But before all that, Paris.
Some saved up air miles and all of June off proved that we had a little bit more wanderlust left to shake off. What better way to end a career break of traveling than a week or so in Paris.
The flight there would count as our 26th plane ride in 8 months and mark the remaining pages of my passport. It would also be le grand finale of our big experiment in long-term traveling and career breaks.
It still amazes me that it all turned out so beautifully. The luck has been so good, I almost whispher it.
Nothing reminds us more of how “worldly” we’ve become than on our fourth day in Paris, when upon leaving Deux Magots, one of the restaurants where Hemingway used to enjoy hot chocolate, Jeremie calls out Dave’s name.
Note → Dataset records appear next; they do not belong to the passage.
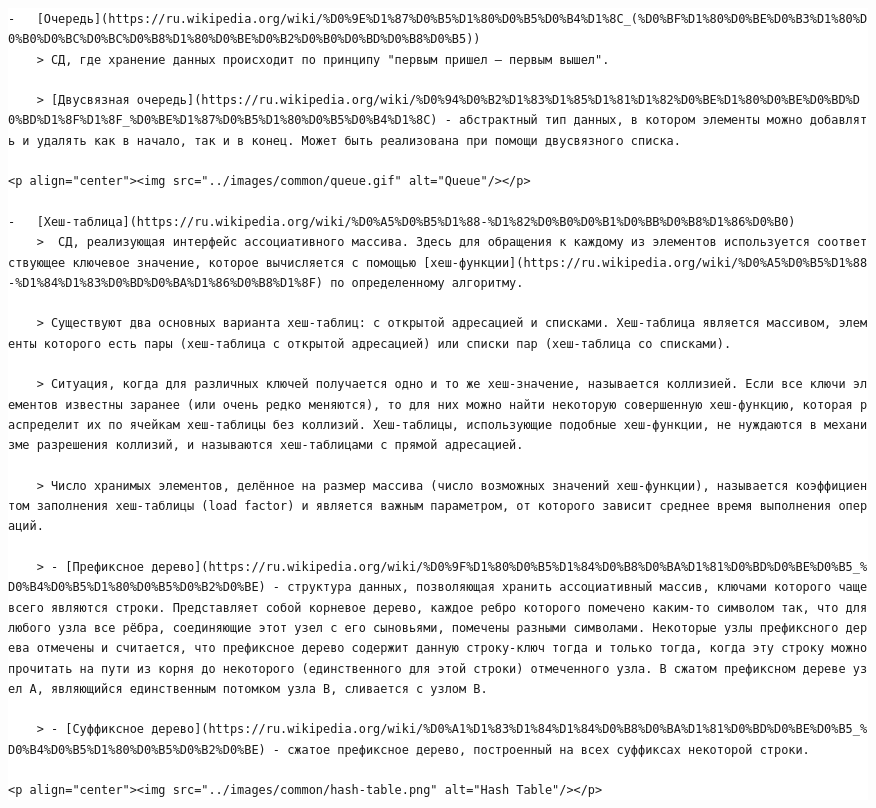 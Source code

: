     -   [Очередь](https://ru.wikipedia.org/wiki/%D0%9E%D1%87%D0%B5%D1%80%D0%B5%D0%B4%D1%8C_(%D0%BF%D1%80%D0%BE%D0%B3%D1%80%D0%B0%D0%BC%D0%BC%D0%B8%D1%80%D0%BE%D0%B2%D0%B0%D0%BD%D0%B8%D0%B5))
        > СД, где хранение данных происходит по принципу "первым пришел – первым вышел".

        > [Двусвязная очередь](https://ru.wikipedia.org/wiki/%D0%94%D0%B2%D1%83%D1%85%D1%81%D1%82%D0%BE%D1%80%D0%BE%D0%BD%D0%BD%D1%8F%D1%8F_%D0%BE%D1%87%D0%B5%D1%80%D0%B5%D0%B4%D1%8C) - абстрактный тип данных, в котором элементы можно добавлять и удалять как в начало, так и в конец. Может быть реализована при помощи двусвязного списка.

    <p align="center"><img src="../images/common/queue.gif" alt="Queue"/></p>

    -   [Хеш-таблица](https://ru.wikipedia.org/wiki/%D0%A5%D0%B5%D1%88-%D1%82%D0%B0%D0%B1%D0%BB%D0%B8%D1%86%D0%B0)
        >  СД, реализующая интерфейс ассоциативного массива. Здесь для обращения к каждому из элементов используется соответствующее ключевое значение, которое вычисляется с помощью [хеш-функции](https://ru.wikipedia.org/wiki/%D0%A5%D0%B5%D1%88-%D1%84%D1%83%D0%BD%D0%BA%D1%86%D0%B8%D1%8F) по определенному алгоритму.
        
        > Существуют два основных варианта хеш-таблиц: с открытой адресацией и списками. Хеш-таблица является массивом, элементы которого есть пары (хеш-таблица с открытой адресацией) или списки пар (хеш-таблица со списками).
    
        > Ситуация, когда для различных ключей получается одно и то же хеш-значение, называется коллизией. Если все ключи элементов известны заранее (или очень редко меняются), то для них можно найти некоторую совершенную хеш-функцию, которая распределит их по ячейкам хеш-таблицы без коллизий. Хеш-таблицы, использующие подобные хеш-функции, не нуждаются в механизме разрешения коллизий, и называются хеш-таблицами с прямой адресацией.
        
        > Число хранимых элементов, делённое на размер массива (число возможных значений хеш-функции), называется коэффициентом заполнения хеш-таблицы (load factor) и является важным параметром, от которого зависит среднее время выполнения операций.

        > - [Префиксное дерево](https://ru.wikipedia.org/wiki/%D0%9F%D1%80%D0%B5%D1%84%D0%B8%D0%BA%D1%81%D0%BD%D0%BE%D0%B5_%D0%B4%D0%B5%D1%80%D0%B5%D0%B2%D0%BE) - структура данных, позволяющая хранить ассоциативный массив, ключами которого чаще всего являются строки. Представляет собой корневое дерево, каждое ребро которого помечено каким-то символом так, что для любого узла все рёбра, соединяющие этот узел с его сыновьями, помечены разными символами. Некоторые узлы префиксного дерева отмечены и считается, что префиксное дерево содержит данную строку-ключ тогда и только тогда, когда эту строку можно прочитать на пути из корня до некоторого (единственного для этой строки) отмеченного узла. В сжатом префиксном дереве узел A, являющийся единственным потомком узла B, сливается с узлом B.

        > - [Суффиксное дерево](https://ru.wikipedia.org/wiki/%D0%A1%D1%83%D1%84%D1%84%D0%B8%D0%BA%D1%81%D0%BD%D0%BE%D0%B5_%D0%B4%D0%B5%D1%80%D0%B5%D0%B2%D0%BE) - сжатое префиксное дерево, построенный на всех суффиксах некоторой строки.

    <p align="center"><img src="../images/common/hash-table.png" alt="Hash Table"/></p>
The last time we saw him was in Luang Prabang, Laos, where we spent nearly a week wandering markets and eating on the street with fellow travellers. He bunked with us on the pit stop from Chiang Mai to the loading dock at the border of Thailand and Laos. He’s Parisian and in broken English, he tried to explain to us what he did for a living, only for us to interrupt him midway to say, “you’re a TV news editor?!” Small world. It was funny to hear the same work complaints, only in a French accent.
Later, we would have a drink in a cool little street in Bastille and talk about the months between our travels.
Now that he’s back, he told us that he sometimes has to remind himself that he was gone at all. His life as a traveler and his real life, existing in different time lines.
We often feel the same way. We know the traveling changed us but to show proof, to show something tangible is difficult.
But one thing always reminds me why we made the trip and why less than a couple months later, we’re yet on another one.
It was the arrival.
I’m not talking about the airplane landing, grabbing of luggage, going through customs, going to the bathroom to freshen up, arrival. I’m not talking about the shoulder-heavy, joint-stiffness, dehydrated feeling from sitting in an airplane for most of the day.
For me, that all seems to dissolve with street-level arrival. The first whiff of a new city. The shiny-ness of a place at first sight. The wide-eyed wonder of discovering something new.
It is this same feeling I get as we arrive at Gare du Nord after taking the RER from Charles de Gaulle airport. Hauling our luggage, we walk onto the street, take a long sweep of the cafes and breathe in the atmosphere. Wow, we’re in Paris.
Wandering St. Germaine with a friend who lives in Paris, buoyed by the energy of taking in a new place, I say, “I love the world.” I’m aware that I sound like a tween, making simplistic proclamations akin to saying, “I love rainbows.” I also know that it’s easy to say the world is beautiful in a splendid quarter of one of the world’s best cities, browsing beautiful bookstores and eating giant macarons. But I felt the same thing, walking up those steep steps at Annapurna, encountering the daily lives of the locals. Or listening to a French traveler tell me stories from his town, sitting at the tip of a slow boat going down the Mekong.
If I carry only one true sentiment from the entire trip, it is this: the world is such an amazing, fascinating thing to observe. There is too much to see not to go and see it.
At this moment, walking down the prettiest of Paris streets, the importance of traveling is very clear. But Jeremie is also right. Sometimes, the traveling feels like a slight detour from the regular timeline of your real life, somehow so separate from everything else that you doubt its existence. Were we really gone for 5 months? Sitting in my backyard, clothes neatly put away, It doesn’t seem like it.
I know the memories will become even more distant as the work begins to really churn, daily routines taking over once again.
So for now, we savour this last trip, letting it soak into our bones long enough to always remind us to never stop taking detours.